Monday, May 11, 2009

Leadership / Life Lesson

This really spoke to me this morning. It is so easy as a parent, leader, and person of influence to focus on what others are doing rather than on what God is doing. I can see in my own life that I have developed a sinful self-righteous frustrated attitude when I focused on what people were doing rather than focusing on who God is and what He is doing.

Here is what Blackaby said in his devotion today:

And Moses and Aaron gathered the assembly together before the rock; and he said to them, "Hear now, you rebels! Must we bring water for you out of this rock?" (Numbers 20:10)

It is easy to see why Moses became frustrated with the Hebrew people. They were so hard-hearted and weak in their faith that Moses lost his patience and became angry with them. Yet every time Moses shifted his focus away from God, it cost him. When he sought to help his people by taking matters into his own hands, he spent the next forty years herding sheep in the wilderness_(Exod. 2:11–15). This time his impetuous behavior cost him the opportunity to enter the Promised Land (Num. 20:12). In his frustration at the peoples’ irreverence, Moses committed the very same sin, blatantly disobeying God’s instructions. How did this happen? Moses allowed his attention to shift to the behavior of others rather than focusing on the activity of God.

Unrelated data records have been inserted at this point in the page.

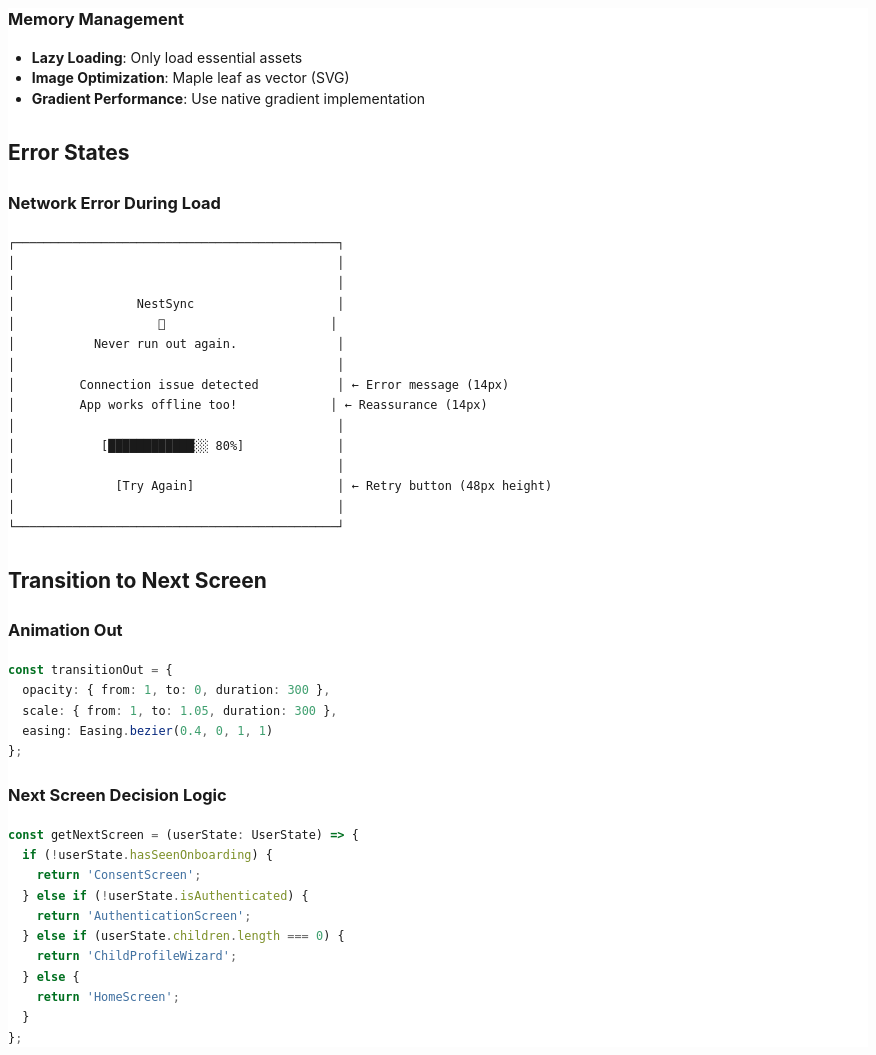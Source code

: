 ### Memory Management
- **Lazy Loading**: Only load essential assets
- **Image Optimization**: Maple leaf as vector (SVG)
- **Gradient Performance**: Use native gradient implementation

## Error States

### Network Error During Load
```ascii
┌─────────────────────────────────────────────┐
│                                             │
│                                             │
│                 NestSync                    │
│                    🍁                       │
│           Never run out again.              │
│                                             │
│         Connection issue detected           │ ← Error message (14px)
│         App works offline too!             │ ← Reassurance (14px)
│                                             │
│            [████████████░░ 80%]             │
│                                             │
│              [Try Again]                    │ ← Retry button (48px height)
│                                             │
└─────────────────────────────────────────────┘
```

## Transition to Next Screen

### Animation Out
```typescript
const transitionOut = {
  opacity: { from: 1, to: 0, duration: 300 },
  scale: { from: 1, to: 1.05, duration: 300 },
  easing: Easing.bezier(0.4, 0, 1, 1)
};
```

### Next Screen Decision Logic
```typescript
const getNextScreen = (userState: UserState) => {
  if (!userState.hasSeenOnboarding) {
    return 'ConsentScreen';
  } else if (!userState.isAuthenticated) {
    return 'AuthenticationScreen';
  } else if (userState.children.length === 0) {
    return 'ChildProfileWizard';
  } else {
    return 'HomeScreen';
  }
};
```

This could happen to you as well. God has put people around you who need your ministry to them. You will never be able to properly help them, however, unless your primary focus is on God. If you concentrate on people, their weaknesses, their disobedience, their lack of faith, and their stubbornness will quickly frustrate you. You may, like Moses, commit the very sins you are condemning. If, however, your eyes are fixed on holy God, you will become more like Him—gracious, forgiving, long-suffering, and righteous. When a friend’s behavior disappoints you, go immediately to the Lord. Seek to discern what God is wanting to do in your friend’s life rather than concentrating on your friend’s sin. Then you will have the strength, wisdom, and patience you need to help your friend in the way God desires.

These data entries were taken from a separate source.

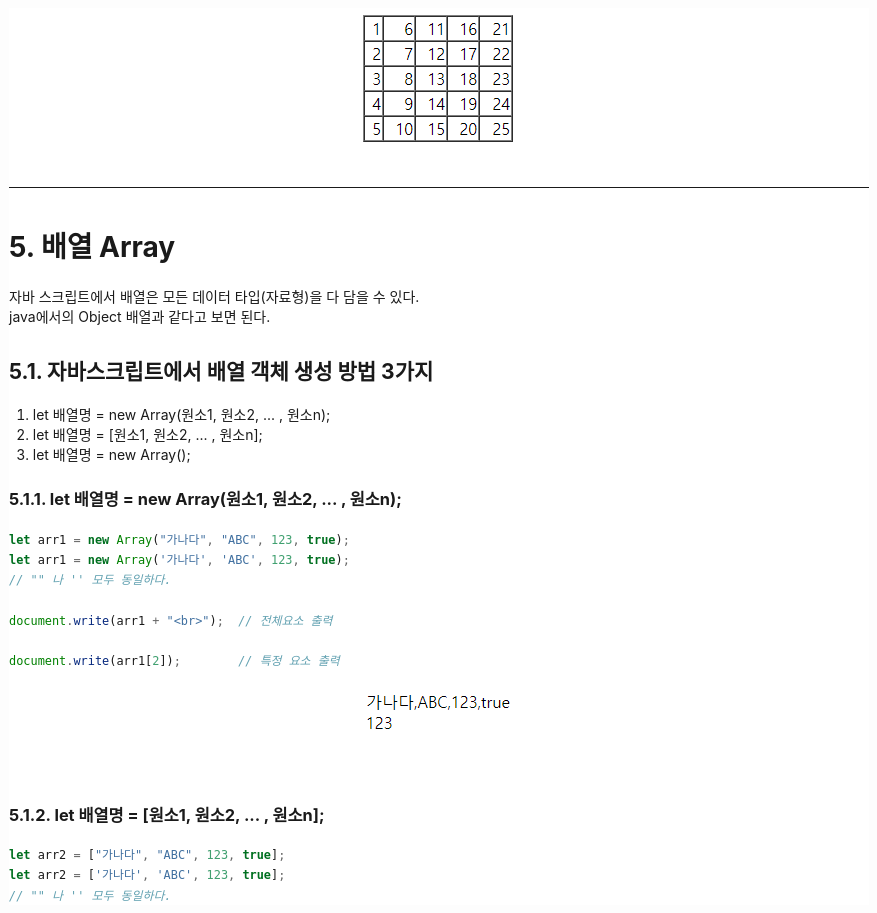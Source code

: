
 ```javascript
```

<p align="center"><img src="./images/210423/29.png"></p>



-----------------------------------------
# 5. 배열 Array
자바 스크립트에서 배열은 모든 데이터 타입(자료형)을 다 담을 수 있다.  
java에서의 Object 배열과 같다고 보면 된다.  


## 5.1. 자바스크립트에서 배열 객체 생성 방법 3가지
1. let 배열명 = new Array(원소1, 원소2, ... , 원소n);
2. let 배열명 = [원소1, 원소2, ... , 원소n];
3. let 배열명 = new Array();


### 5.1.1. let 배열명 = new Array(원소1, 원소2, ... , 원소n);

```javascript
let arr1 = new Array("가나다", "ABC", 123, true);
let arr1 = new Array('가나다', 'ABC', 123, true);	
// "" 나 '' 모두 동일하다.

document.write(arr1 + "<br>"); 	// 전체요소 출력

document.write(arr1[2]);		// 특정 요소 출력
```

<p align="center"><img src="./images/210423/30.png"></p>



### 5.1.2. let 배열명 = [원소1, 원소2, ... , 원소n];
```javascript
let arr2 = ["가나다", "ABC", 123, true];
let arr2 = ['가나다', 'ABC', 123, true];
// "" 나 '' 모두 동일하다.
```
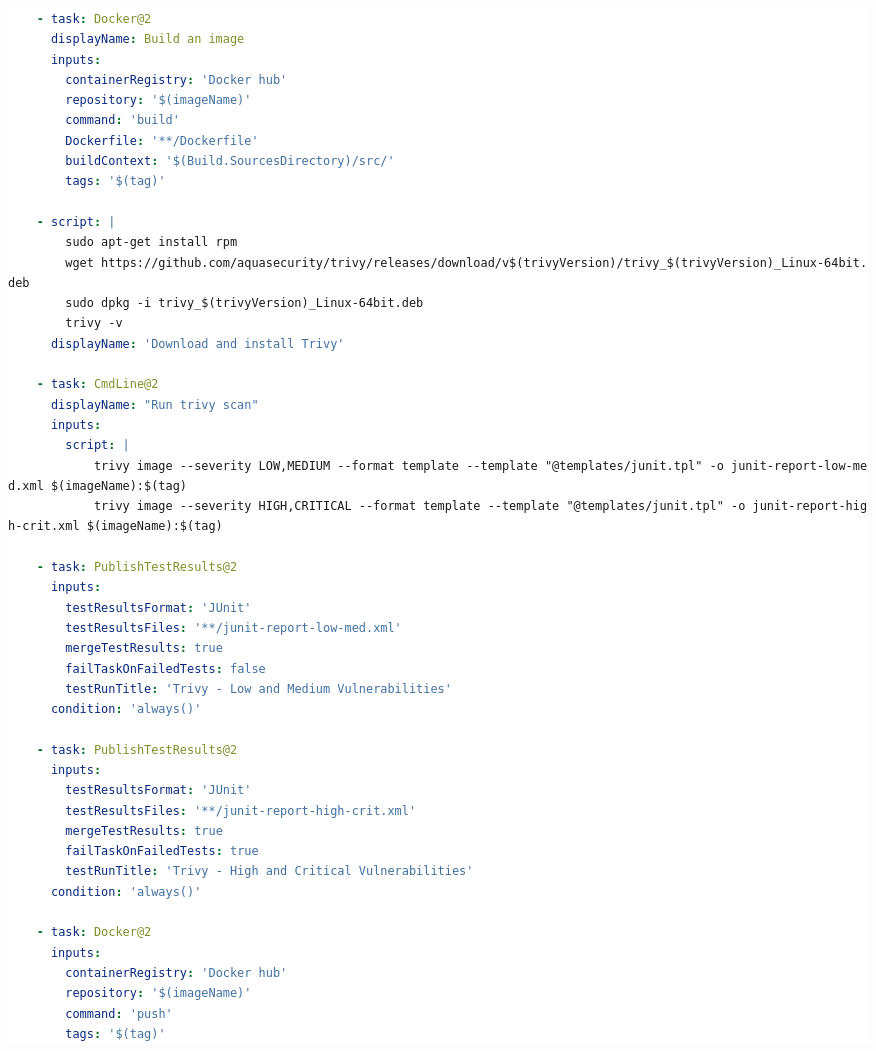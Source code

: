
 ```yaml
    - task: Docker@2
      displayName: Build an image
      inputs:
        containerRegistry: 'Docker hub'
        repository: '$(imageName)'
        command: 'build'
        Dockerfile: '**/Dockerfile'
        buildContext: '$(Build.SourcesDirectory)/src/'
        tags: '$(tag)'

    - script: |
        sudo apt-get install rpm
        wget https://github.com/aquasecurity/trivy/releases/download/v$(trivyVersion)/trivy_$(trivyVersion)_Linux-64bit.deb
        sudo dpkg -i trivy_$(trivyVersion)_Linux-64bit.deb
        trivy -v
      displayName: 'Download and install Trivy'

    - task: CmdLine@2
      displayName: "Run trivy scan"
      inputs:
        script: |
            trivy image --severity LOW,MEDIUM --format template --template "@templates/junit.tpl" -o junit-report-low-med.xml $(imageName):$(tag)         
            trivy image --severity HIGH,CRITICAL --format template --template "@templates/junit.tpl" -o junit-report-high-crit.xml $(imageName):$(tag)         

    - task: PublishTestResults@2
      inputs:
        testResultsFormat: 'JUnit'
        testResultsFiles: '**/junit-report-low-med.xml'
        mergeTestResults: true
        failTaskOnFailedTests: false
        testRunTitle: 'Trivy - Low and Medium Vulnerabilities'
      condition: 'always()'   

    - task: PublishTestResults@2
      inputs:
        testResultsFormat: 'JUnit'
        testResultsFiles: '**/junit-report-high-crit.xml'
        mergeTestResults: true
        failTaskOnFailedTests: true
        testRunTitle: 'Trivy - High and Critical Vulnerabilities'
      condition: 'always()'             

    - task: Docker@2
      inputs:
        containerRegistry: 'Docker hub'
        repository: '$(imageName)'
        command: 'push'
        tags: '$(tag)'
```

This also makes me think of the encouragement the Hebrew writer gave to his Jewish congregation.
Let us fix our eyes on Jesus, the author and perfecter of our faith, who for the joy set before him endured the cross, scorning its shame, and sat down at the right hand of the throne of God. 3Consider him who endured such opposition from sinful men, so that you will not grow weary and lose heart. 4In your struggle against sin, you have not yet resisted to the point of shedding your blood. 5And you have forgotten that word of encouragement that addresses you as sons: “My son, do not make light of the Lord’s discipline, and do not lose heart when he rebukes you, 6because the Lord disciplines those he loves, and he punishes everyone he accepts as a son.” 7Endure hardship as discipline; God is treating you as sons. For what son is not disciplined by his father? (Hebrews 12:2-7)

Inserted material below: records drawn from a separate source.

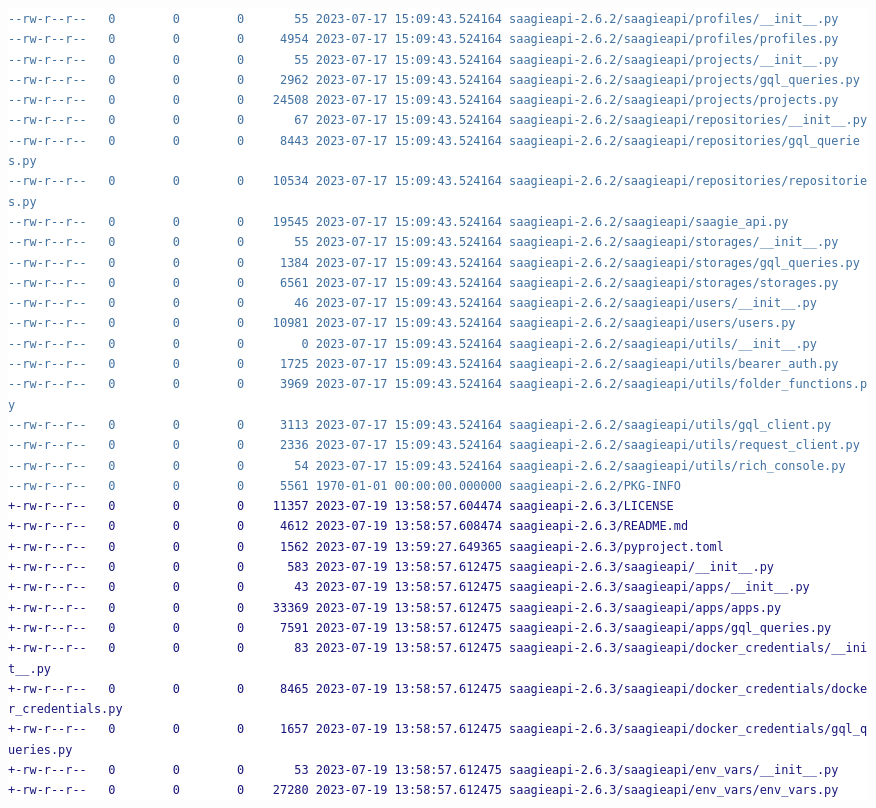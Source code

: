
 ```diff
--rw-r--r--   0        0        0       55 2023-07-17 15:09:43.524164 saagieapi-2.6.2/saagieapi/profiles/__init__.py
--rw-r--r--   0        0        0     4954 2023-07-17 15:09:43.524164 saagieapi-2.6.2/saagieapi/profiles/profiles.py
--rw-r--r--   0        0        0       55 2023-07-17 15:09:43.524164 saagieapi-2.6.2/saagieapi/projects/__init__.py
--rw-r--r--   0        0        0     2962 2023-07-17 15:09:43.524164 saagieapi-2.6.2/saagieapi/projects/gql_queries.py
--rw-r--r--   0        0        0    24508 2023-07-17 15:09:43.524164 saagieapi-2.6.2/saagieapi/projects/projects.py
--rw-r--r--   0        0        0       67 2023-07-17 15:09:43.524164 saagieapi-2.6.2/saagieapi/repositories/__init__.py
--rw-r--r--   0        0        0     8443 2023-07-17 15:09:43.524164 saagieapi-2.6.2/saagieapi/repositories/gql_queries.py
--rw-r--r--   0        0        0    10534 2023-07-17 15:09:43.524164 saagieapi-2.6.2/saagieapi/repositories/repositories.py
--rw-r--r--   0        0        0    19545 2023-07-17 15:09:43.524164 saagieapi-2.6.2/saagieapi/saagie_api.py
--rw-r--r--   0        0        0       55 2023-07-17 15:09:43.524164 saagieapi-2.6.2/saagieapi/storages/__init__.py
--rw-r--r--   0        0        0     1384 2023-07-17 15:09:43.524164 saagieapi-2.6.2/saagieapi/storages/gql_queries.py
--rw-r--r--   0        0        0     6561 2023-07-17 15:09:43.524164 saagieapi-2.6.2/saagieapi/storages/storages.py
--rw-r--r--   0        0        0       46 2023-07-17 15:09:43.524164 saagieapi-2.6.2/saagieapi/users/__init__.py
--rw-r--r--   0        0        0    10981 2023-07-17 15:09:43.524164 saagieapi-2.6.2/saagieapi/users/users.py
--rw-r--r--   0        0        0        0 2023-07-17 15:09:43.524164 saagieapi-2.6.2/saagieapi/utils/__init__.py
--rw-r--r--   0        0        0     1725 2023-07-17 15:09:43.524164 saagieapi-2.6.2/saagieapi/utils/bearer_auth.py
--rw-r--r--   0        0        0     3969 2023-07-17 15:09:43.524164 saagieapi-2.6.2/saagieapi/utils/folder_functions.py
--rw-r--r--   0        0        0     3113 2023-07-17 15:09:43.524164 saagieapi-2.6.2/saagieapi/utils/gql_client.py
--rw-r--r--   0        0        0     2336 2023-07-17 15:09:43.524164 saagieapi-2.6.2/saagieapi/utils/request_client.py
--rw-r--r--   0        0        0       54 2023-07-17 15:09:43.524164 saagieapi-2.6.2/saagieapi/utils/rich_console.py
--rw-r--r--   0        0        0     5561 1970-01-01 00:00:00.000000 saagieapi-2.6.2/PKG-INFO
+-rw-r--r--   0        0        0    11357 2023-07-19 13:58:57.604474 saagieapi-2.6.3/LICENSE
+-rw-r--r--   0        0        0     4612 2023-07-19 13:58:57.608474 saagieapi-2.6.3/README.md
+-rw-r--r--   0        0        0     1562 2023-07-19 13:59:27.649365 saagieapi-2.6.3/pyproject.toml
+-rw-r--r--   0        0        0      583 2023-07-19 13:58:57.612475 saagieapi-2.6.3/saagieapi/__init__.py
+-rw-r--r--   0        0        0       43 2023-07-19 13:58:57.612475 saagieapi-2.6.3/saagieapi/apps/__init__.py
+-rw-r--r--   0        0        0    33369 2023-07-19 13:58:57.612475 saagieapi-2.6.3/saagieapi/apps/apps.py
+-rw-r--r--   0        0        0     7591 2023-07-19 13:58:57.612475 saagieapi-2.6.3/saagieapi/apps/gql_queries.py
+-rw-r--r--   0        0        0       83 2023-07-19 13:58:57.612475 saagieapi-2.6.3/saagieapi/docker_credentials/__init__.py
+-rw-r--r--   0        0        0     8465 2023-07-19 13:58:57.612475 saagieapi-2.6.3/saagieapi/docker_credentials/docker_credentials.py
+-rw-r--r--   0        0        0     1657 2023-07-19 13:58:57.612475 saagieapi-2.6.3/saagieapi/docker_credentials/gql_queries.py
+-rw-r--r--   0        0        0       53 2023-07-19 13:58:57.612475 saagieapi-2.6.3/saagieapi/env_vars/__init__.py
+-rw-r--r--   0        0        0    27280 2023-07-19 13:58:57.612475 saagieapi-2.6.3/saagieapi/env_vars/env_vars.py
```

Providentially, D.A. Carson's devotion was on the same text. Here are some of his insights.
God does not say, “Because you did not obey me enough …” but “Because you did not trust in me enough to honor me as holy.… ” There was, of course, formal disobedience: God said to speak, and Moses struck the rock. But God perceives that the problem is deeper yet. The people have worn Moses down, and Moses responds in kind. His response is not only the striking of the rock, it is the answer of a man who under pressure has become bitter and pretentious (which is certainly not to say that any of us would have done any better!). What has evaporated is transparent trust in God: God is not being honored as holy.
D. A. Carson, For the Love of God: Volume 1 (Wheaton, Ill.: Crossway Books, 1998), May 11.